Although git-annex encrypts everything anyway, so that may not be extremely
useful. It is not enabled by default, because existing S3 special remotes
have port=80 in their config. Setting port=443 will enable it.

This commit was sponsored by Daniel Brockman.
2014-08-08 19:00:53 -04:00
Joey Hess
8025decc7f run Preparer to get Remover and CheckPresent actions
This will allow special remotes to eg, open a http connection and reuse it,
while checking if chunks are present, or removing chunks.

S3 and WebDAV both need this to support chunks with reasonable speed.
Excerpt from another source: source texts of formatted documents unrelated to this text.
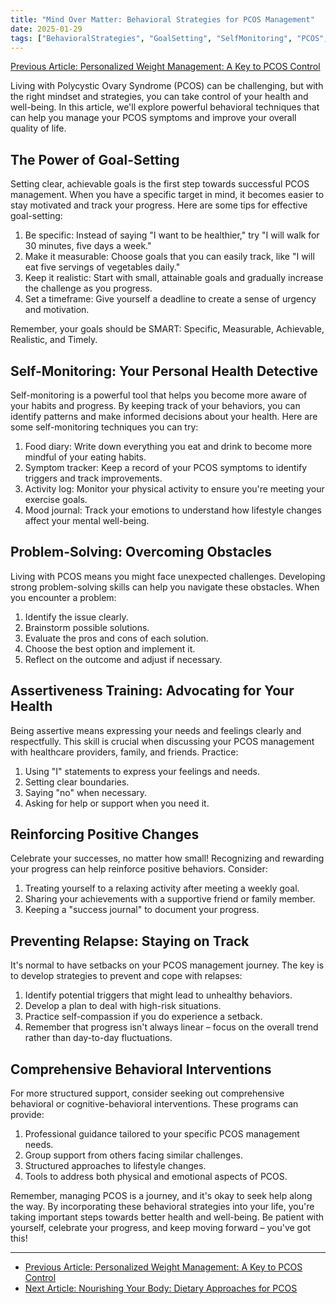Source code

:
 ```yaml
---
title: "Mind Over Matter: Behavioral Strategies for PCOS Management"
date: 2025-01-29
tags: ["BehavioralStrategies", "GoalSetting", "SelfMonitoring", "PCOS", "LifestyleManagement"]
---
```


[Previous Article: Personalized Weight Management: A Key to PCOS Control](../personalized-weight-management)

Living with Polycystic Ovary Syndrome (PCOS) can be challenging, but with the right mindset and strategies, you can take control of your health and well-being. In this article, we'll explore powerful behavioral techniques that can help you manage your PCOS symptoms and improve your overall quality of life.

## The Power of Goal-Setting

Setting clear, achievable goals is the first step towards successful PCOS management. When you have a specific target in mind, it becomes easier to stay motivated and track your progress. Here are some tips for effective goal-setting:

1. Be specific: Instead of saying "I want to be healthier," try "I will walk for 30 minutes, five days a week."
2. Make it measurable: Choose goals that you can easily track, like "I will eat five servings of vegetables daily."
3. Keep it realistic: Start with small, attainable goals and gradually increase the challenge as you progress.
4. Set a timeframe: Give yourself a deadline to create a sense of urgency and motivation.

Remember, your goals should be SMART: Specific, Measurable, Achievable, Realistic, and Timely.

## Self-Monitoring: Your Personal Health Detective

Self-monitoring is a powerful tool that helps you become more aware of your habits and progress. By keeping track of your behaviors, you can identify patterns and make informed decisions about your health. Here are some self-monitoring techniques you can try:

1. Food diary: Write down everything you eat and drink to become more mindful of your eating habits.
2. Symptom tracker: Keep a record of your PCOS symptoms to identify triggers and track improvements.
3. Activity log: Monitor your physical activity to ensure you're meeting your exercise goals.
4. Mood journal: Track your emotions to understand how lifestyle changes affect your mental well-being.

## Problem-Solving: Overcoming Obstacles

Living with PCOS means you might face unexpected challenges. Developing strong problem-solving skills can help you navigate these obstacles. When you encounter a problem:

1. Identify the issue clearly.
2. Brainstorm possible solutions.
3. Evaluate the pros and cons of each solution.
4. Choose the best option and implement it.
5. Reflect on the outcome and adjust if necessary.

## Assertiveness Training: Advocating for Your Health

Being assertive means expressing your needs and feelings clearly and respectfully. This skill is crucial when discussing your PCOS management with healthcare providers, family, and friends. Practice:

1. Using "I" statements to express your feelings and needs.
2. Setting clear boundaries.
3. Saying "no" when necessary.
4. Asking for help or support when you need it.

## Reinforcing Positive Changes

Celebrate your successes, no matter how small! Recognizing and rewarding your progress can help reinforce positive behaviors. Consider:

1. Treating yourself to a relaxing activity after meeting a weekly goal.
2. Sharing your achievements with a supportive friend or family member.
3. Keeping a "success journal" to document your progress.

## Preventing Relapse: Staying on Track

It's normal to have setbacks on your PCOS management journey. The key is to develop strategies to prevent and cope with relapses:

1. Identify potential triggers that might lead to unhealthy behaviors.
2. Develop a plan to deal with high-risk situations.
3. Practice self-compassion if you do experience a setback.
4. Remember that progress isn't always linear – focus on the overall trend rather than day-to-day fluctuations.

## Comprehensive Behavioral Interventions

For more structured support, consider seeking out comprehensive behavioral or cognitive-behavioral interventions. These programs can provide:

1. Professional guidance tailored to your specific PCOS management needs.
2. Group support from others facing similar challenges.
3. Structured approaches to lifestyle changes.
4. Tools to address both physical and emotional aspects of PCOS.

Remember, managing PCOS is a journey, and it's okay to seek help along the way. By incorporating these behavioral strategies into your life, you're taking important steps towards better health and well-being. Be patient with yourself, celebrate your progress, and keep moving forward – you've got this!

* * *

- [Previous Article: Personalized Weight Management: A Key to PCOS Control](../personalized-weight-management)
- [Next Article: Nourishing Your Body: Dietary Approaches for PCOS](../dietary-approaches-pcos)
Note that a special remote might want to cache a http connection across
multiple requests. A simple case of this is that CheckPresent is typically
called before Store or Remove. A remote using this interface can certianly
use a Preparer that eg, uses a MVar to cache a http connection.

However, it's up to the remote to then deal with things like stale or
stalled http connections when eg, doing a series of downloads from a remote
and other places. There could be long delays between calls to a remote,
which could lead to eg, http connection stalls; the machine might even
move to a new network, etc.

It might be nice to improve this interface later to allow
the simple case without needing to handle the full complex case.
One way to do it would be to have a `Transaction SpecialRemote cache`,
where SpecialRemote contains methods for Storer, Retriever, Remover, and
CheckPresent, that all expect to be passed a `cache`.
2014-08-06 14:28:36 -04:00
Joey Hess
b4cf22a388 pushed checkPresent exception handling out of Remote implementations
I tend to prefer moving toward explicit exception handling, not away from
it, but in this case, I think there are good reasons to let checkPresent
throw exceptions:

1. They can all be caught in one place (Remote.hasKey), and we know
   every possible exception is caught there now, which we didn't before.
2. It simplified the code of the Remotes. I think it makes sense for
   Remotes to be able to be implemented without needing to worry about
   catching exceptions inside them. (Mostly.)
3. Types.StoreRetrieve.Preparer can only work on things that return a
   Bool, which all the other relevant remote methods already did.
   I do not see a good way to generalize that type; my previous attempts
   failed miserably.
2014-08-06 13:45:19 -04:00
Joey Hess
4b16989e98 roll ChunkedEncryptable into Special and improve interface
Allow disabling progress displays, for eg, rsync.
2014-08-03 15:40:01 -04:00
Joey Hess
d05b7b9182 better byteRetriever
Make the byteRetriever be passed the callback that consumes the bytestring.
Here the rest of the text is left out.